Dos livros da Gillian Flynn este é o mais pesado, o vocabulário usado pode causar desconforto em muitas pessoas, mas a história vale a pena. 

Lugares Escuros é um thriller psicológico daqueles de abalar seu psicológico. A história gira em torno de uma moça chamada Libby Day que viveu uma grande tragédia familiar na infância. 

Libby  morava numa fazenda com a mãe, as duas irmãs menores e o irmão mais velho até que uma noite, quando Libby tinha apenas sete anos, tudo mudou. Enquanto as meninas e a mãe dormiam, alguém entrou na casa e atacou a família de forma extremamente brutal. As duas meninas menores e a mãe morreram, mas Libby sobreviveu. Ben, o irmão de quinze anos também sobreviveu, mas ele foi acusado de ser o autor do crime e foi condenado a prisão perpetua.

Vinte e quatro anos se passaram, Libby cresceu com traumas, sem família nem amigos. Ela não gosta de trabalhar e vive de doações de pessoas sensibilizadas com sua história, gosta de furtar pequenos objetos e não é uma mocinha agradável. Ela sempre acreditou que o irmão fosse o assassino, inclusive o depoimento dela foi crucial para a condenação de Ben, mas ela tinha apenas sete anos, será que ela viu realmente o que acha que viu?

"Eu tenho uma maldade dentro de mim, tão real quanto um órgão. Corte minha barriga e talvez ela escorra para fora, viscosa e escura, e caia no chão para que você possa pisar nela. 

Agora, Libby é procurada por uma sociedade secreta chama Kill Clube que acredita que Ben seja inocente e estão empenhados em provar isso. A principio ela não quer mexer nessa história, mas como esta ficando sem dinheiro ela vê no clube uma possibilidade de extorquir dinheiro em troca de informações que só ela pode dar.

Libby mergulha no passado, em lembranças que estão escondidas em lugares escuros de sua mente e aos poucos começa a se questionar se o irmão foi mesmo o assassino daquela noite.

"Eu não era uma criança adorável e me tornei uma adulta extremamente detestável. Se alguém fizesse um retrato da minha alma, veria um amontoado de rabiscos com presas".

Os capítulos de dividem entre o presente e o passado, onde a autora vai nos contando como era a vida de Ben com a família e com os perturbados amigos. Vamos entrando na mente daquele adolescente e a cada capitulo a duvida se ele é ou não o culpado vai aumentando. 

Para quem gosta de suspense e investigação de crime, ir juntando pistas e tentar descobrir o assassino esse livro é sensacional.
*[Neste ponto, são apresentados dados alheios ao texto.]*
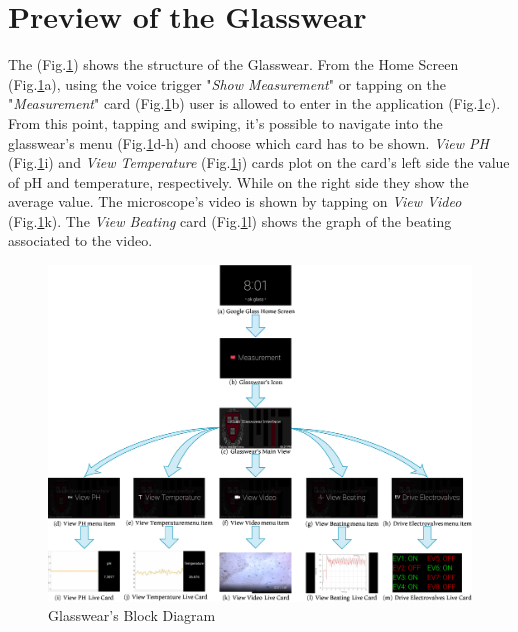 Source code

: \documentclass[12pt,a4paper,twoside]{article}
\begin{document}
	\section*{Preview of the Glasswear}
	The (Fig.\ref{Fig:GlasswearDiagram}) shows the structure of the Glasswear. From the Home Screen (Fig.\ref{Fig:GlasswearDiagram}a), using the voice trigger "\textit{Show Measurement}" or tapping on the "\textit{Measurement}" card (Fig.\ref{Fig:GlasswearDiagram}b) user is allowed to enter in the application (Fig.\ref{Fig:GlasswearDiagram}c). From this point, tapping and swiping, it's possible to navigate into the glasswear's menu (Fig.\ref{Fig:GlasswearDiagram}d-h) and choose which card has to be shown. \textit{View PH} (Fig.\ref{Fig:GlasswearDiagram}i) and \textit{View Temperature} (Fig.\ref{Fig:GlasswearDiagram}j) cards  plot on the card's left side the value of pH and temperature, respectively. While on the right side they show the average value. The microscope's video is shown by tapping on \textit{View Video} (Fig.\ref{Fig:GlasswearDiagram}k). The \textit{View Beating} card (Fig.\ref{Fig:GlasswearDiagram}l) shows the graph of the beating associated to the video.
	\\
	
	\begin{figure}[h]
		\centering
		\includegraphics[width=\textwidth]{Intro/block-app.eps}
		\caption{Glasswear's Block Diagram}
		\label{Fig:GlasswearDiagram}
	\end{figure}
	
\end{document}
O que me incomodou nele é a forma como algumas cenas são descritas. cenas de extrema violência, além de palavrões a todo momento e culto de adoração a "seres do mal" se é que vocês me entendem. Isso me incomodou muito e alguns trechos do livro, principalmente os do poema, eu pulei, não consegui ler aquilo, pois é algo que me incomoda. Mas no geral é um bom livro

Então, se você não liga para palavrões e cultos de adoração ao mal, você vai curtir bastante esse livro.

"...minha mente mergulhava num lugar escuro. Manchas maníacas de um vermelho brilhante soam na noite. Aquele inevitável machado ritmado se movendo mecanicamente como se cortasse madeira. Disparos de espingarda em um pequeno corredor. Os gritos apavorados da minha mãe, ainda tentando salvar os filhos com metade da cabeça faltando."